Even though 4K resolution is widely use in digital cinematography, but there is no suitable consumer disk format that supports it and the bandwidth need to stream 4K content would be huge. Given that uncompressed 4K footage has a bit-rate of about 600MB/s. Broadcom chip ushers in H.265 and UltraHD video tells that H.265 video standard, aka HEVC or MPEG-5, squeezes more pixels over a network connection to support new high-resolution 4K TVs.
You should also note that the new higher resolution is pretty pointless for a small TV (where the TV mass market is now). Ultra HD would make a difference only on screens that were at least 80 inches, measured diagonally. For smaller screens, the extra pixels would not be visible to a person with 20/20 vision viewing from a normal viewing distance. Ultra HD TVs can also be a flop. But let’s see what happens in the world where nowadays tiny smart phone screens can have full HDTV resolution.
Keep in mind that 4K is not any absolute highest resolution expected in few years. 8k resolution TVs are coming. Sharp showed a 8K resolution TV with 7680 x 4320 resolution at CES2013. For more details on it read Sharp 8K Super Hi-Vision LCD, 4K TV and Freestyle wireless LCD HDTV hands-on article.
Another development than pushing up the resolution to make high end display products is OLED technology. OLED is another new technology to make expensive products. The much buzzed-about device features next-generation, high-quality OLED screens. OLED stands for organic light-emitting diode, and they offer a bevy of benefits: more energy efficient, cleaner image, wide viewing angle and devices can be made thinner. You can also make TV screen curved in shape. In a race between television titans, LG has beat Samsung in becoming the first manufacturer to introduce a 55-inch OLED television to market: the largest OLED TV panel to date.. OLED products are very expensive (LG TV $10,300 in US dollars). OLED display can also have 4K resolution, so you can combine two expensive technologies to one product. Market analysts say that they believe the technology will not become more affordable until 2015.
The Verge Awards: the best of CES 2013 article lists for example product like Samsung 4K “easel TV”, Sony 4K OLED TV, Teenage Engineering OD-11 Cloud Speaker and Oculus Rift virtual reality gaming.
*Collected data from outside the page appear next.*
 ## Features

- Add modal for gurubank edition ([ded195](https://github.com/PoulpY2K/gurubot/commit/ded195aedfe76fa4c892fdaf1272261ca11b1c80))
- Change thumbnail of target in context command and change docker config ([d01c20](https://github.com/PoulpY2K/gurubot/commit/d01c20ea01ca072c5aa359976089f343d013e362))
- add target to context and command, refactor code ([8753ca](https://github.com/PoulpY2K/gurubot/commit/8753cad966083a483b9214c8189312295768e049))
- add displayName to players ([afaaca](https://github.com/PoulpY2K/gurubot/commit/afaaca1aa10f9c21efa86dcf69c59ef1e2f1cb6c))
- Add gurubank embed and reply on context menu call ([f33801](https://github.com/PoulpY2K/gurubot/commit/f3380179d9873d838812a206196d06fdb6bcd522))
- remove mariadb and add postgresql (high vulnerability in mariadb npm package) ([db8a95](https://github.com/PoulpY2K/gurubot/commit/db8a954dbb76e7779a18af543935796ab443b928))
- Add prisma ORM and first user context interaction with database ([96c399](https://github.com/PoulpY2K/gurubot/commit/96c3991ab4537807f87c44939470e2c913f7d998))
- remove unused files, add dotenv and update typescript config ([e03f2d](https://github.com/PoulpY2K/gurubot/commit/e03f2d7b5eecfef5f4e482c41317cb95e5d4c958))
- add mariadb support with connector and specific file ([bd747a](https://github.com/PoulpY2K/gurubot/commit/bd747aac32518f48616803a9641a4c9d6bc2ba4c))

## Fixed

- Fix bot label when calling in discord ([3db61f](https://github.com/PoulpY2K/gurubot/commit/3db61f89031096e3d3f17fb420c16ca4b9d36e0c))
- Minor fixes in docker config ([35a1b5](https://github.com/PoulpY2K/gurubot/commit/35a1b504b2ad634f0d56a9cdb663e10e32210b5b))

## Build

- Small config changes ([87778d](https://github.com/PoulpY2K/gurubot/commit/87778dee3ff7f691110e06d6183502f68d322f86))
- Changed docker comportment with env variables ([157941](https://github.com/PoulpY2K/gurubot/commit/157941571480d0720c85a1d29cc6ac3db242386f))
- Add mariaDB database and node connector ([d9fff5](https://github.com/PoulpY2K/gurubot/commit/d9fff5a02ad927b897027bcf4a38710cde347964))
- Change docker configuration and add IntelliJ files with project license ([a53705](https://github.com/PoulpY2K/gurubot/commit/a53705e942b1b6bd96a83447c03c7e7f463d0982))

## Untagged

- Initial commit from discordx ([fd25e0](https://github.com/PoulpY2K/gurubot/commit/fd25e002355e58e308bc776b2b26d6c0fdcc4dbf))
All your audio, video kit is about to become OBSOLETE article tells that although much of the audio and video technology packed into CES 2013′s 1.9 million square feet of exhibition space is indeed impressive, one panelist at an emerging-technology conference session channeled a little 1974 BTO, essentially telling his audience that “You ain’t seen nothin’ yet.” Deep-geek soothsayer predicts smart audio, Ultra HD eyewear, much more in coming years. Audio is going to become adaptive, changing its wave forms to fit each user’s personal aural perceptions. Active noise reduction is finding its way into cars. HD audio will be coming to mobile phones. MEMS-based microphones and speakers are also on the runway. Consumer-level video will see in the future much higher resolution devices with much higher frame rates.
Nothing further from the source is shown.